Aunque nos cueste aceptarlo, los males que han terminado por pudrir al sistema castrista fueron endémicos en la era republicana. El caudillismo, el nacionalismo xenófobo y el refuerzo de las competencias del Estado en detrimento de la sociedad civil estaban ya latentes en la República y eran "soluciones" que en uno u otro momento sedujeron a amplios sectores de la población.

Lo que la vida era para Macbeth

La originalidad de Castro consistió en aprovechar esas tendencias y llevarlas hasta sus últimas consecuencias, para construir un régimen autocrático en el que la centralización económica y el conflicto permanente con Estados Unidos consolidaban el poder del caudillo, que era a la vez Economista en Jefe y Estratega Supremo de la plaza sitiada por el imperialismo yanqui.

En esa ecuación, que sigue vigente en el tardocastrismo, cualquier medida encaminada a devolverle a la sociedad civil los derechos conculcados en los años sesenta o a mejorar las relaciones con Washington, se convierte de inmediato en una amenaza a la autoridad del caudillo y a la estabilidad del sistema.

Los jerarcas del comunismo lo saben, como saben también que el régimen es irreformable y que en cuanto empiecen a manosear el aparato, éste puede venirse abajo. Por eso no hablan nunca de atacar las raíces verdaderas de los problemas, sino de aliviar sus síntomas o atenuar sus efectos.
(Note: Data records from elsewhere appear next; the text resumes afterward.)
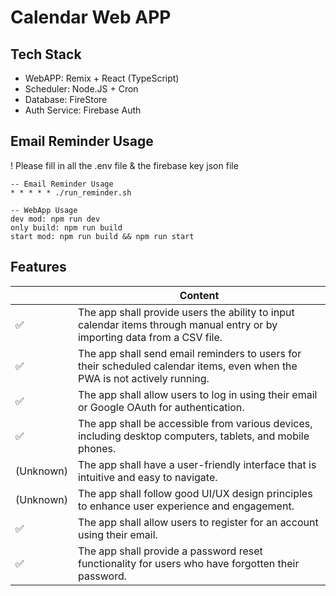 # Calendar Web APP

## Tech Stack

- WebAPP: Remix + React (TypeScript)
- Scheduler: Node.JS + Cron
- Database: FireStore
- Auth Service: Firebase Auth

## Email Reminder Usage

! Please fill in all the .env file & the firebase key json file

```
-- Email Reminder Usage
* * * * * ./run_reminder.sh

-- WebApp Usage
dev mod: npm run dev
only build: npm run build
start mod: npm run build && npm run start
```

## Features

|           | Content                                                                                                                    |
| --------- | -------------------------------------------------------------------------------------------------------------------------- |
| ✅        | The app shall provide users the ability to input calendar items through manual entry or by importing data from a CSV file. |
| ✅        | The app shall send email reminders to users for their scheduled calendar items, even when the PWA is not actively running. |
| ✅        | The app shall allow users to log in using their email or Google OAuth for authentication.                                  |
| ✅        | The app shall be accessible from various devices, including desktop computers, tablets, and mobile phones.                 |
| (Unknown) | The app shall have a user-friendly interface that is intuitive and easy to navigate.                                       |
| (Unknown) | The app shall follow good UI/UX design principles to enhance user experience and engagement.                               |
| ✅        | The app shall allow users to register for an account using their email.                                                    |
| ✅        | The app shall provide a password reset functionality for users who have forgotten their password.                          |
Aumentar los salarios, mejorar la disciplina laboral, estimular el ahorro y cosas por el estilo que ahora vuelven a desempolvar, son paliativos de corto vuelo. Es como ponerle cataplasmas de mostaza a un enfermo de cáncer terminal.

Hay una hermosa frase del siglo XIX, que suele atribuirse indistintamente a José Martí y Antonio Maceo (aunque es probable que ninguno de los dos sea su autor): "La libertad cuesta muy caro y es preciso decidirse a comprarla por su precio o resignarse a vivir de rodillas". Por ahora, los cubanos siguen sumidos en una larga pesadilla de colas, alumbrones, calles hediondas, tilapia transgénica, caldosa, viviendas destartaladas, comités de defensa, escasez de agua, consignas estúpidas, libretas de racionamiento, marchas del pueblo combatiente y balsas del pueblo navegante.

Un día —esperemos que no demasiado lejano— se pondrán de pie y saldrán a la calle decididos a recuperar sus derechos, o sea, a pagar el precio de su libertad. No el de la soberanía nacional, que ha sido la coartada favorita de la dictadura, sino el de la soberanía personal, que es la medida del decoro y la autenticidad de cada ser humano.

Ese día se verá con meridiana claridad hasta qué punto el socialismo, el nacionalismo de pacotilla y el caudillismo milenarista son ya para el cubano de hoy lo que la vida era para Macbeth: una escenografía de cartón piedra, en la que un idiota balbucea un monólogo lleno de rabia e incoherencias.